▶ Requirement:
What is needed is a faithful copy of all the entries, with no pictures in it.
##### Input material #####
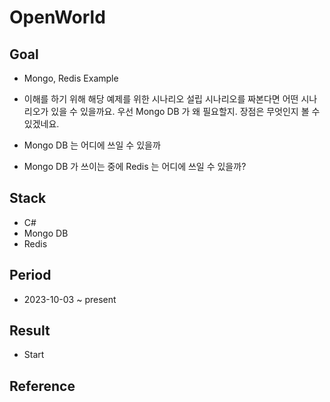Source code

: # OpenWorld
## Goal
- Mongo, Redis Example
- 이해를 하기 위해 해당 예제를 위한 시나리오 설립
시나리오를 짜본다면 어떤 시나리오가 있을 수 있을까요.
우선 Mongo DB 가 왜 필요할지. 장점은 무엇인지 볼 수 있겠네요.

- Mongo DB 는 어디에 쓰일 수 있을까


- Mongo DB 가 쓰이는 중에 Redis 는 어디에 쓰일 수 있을까?

## Stack
- C#
- Mongo DB
- Redis

## Period 
- 2023-10-03 ~ present

## Result
- Start

## Reference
#####
▶ Result:
Source code

: # OpenWorld
## Goal
- Mongo, Redis Example
- 이해를 하기 위해 해당 예제를 위한 시나리오 설립
시나리오를 짜본다면 어떤 시나리오가 있을 수 있을까요.
우선 Mongo DB 가 왜 필요할지. 장점은 무엇인지 볼 수 있겠네요.

- Mongo DB 는 어디에 쓰일 수 있을까


- Mongo DB 가 쓰이는 중에 Redis 는 어디에 쓰일 수 있을까?

## Stack
- C#
- Mongo DB
- Redis

## Period 
- 2023-10-03 ~ present

## Result
- Start

## Reference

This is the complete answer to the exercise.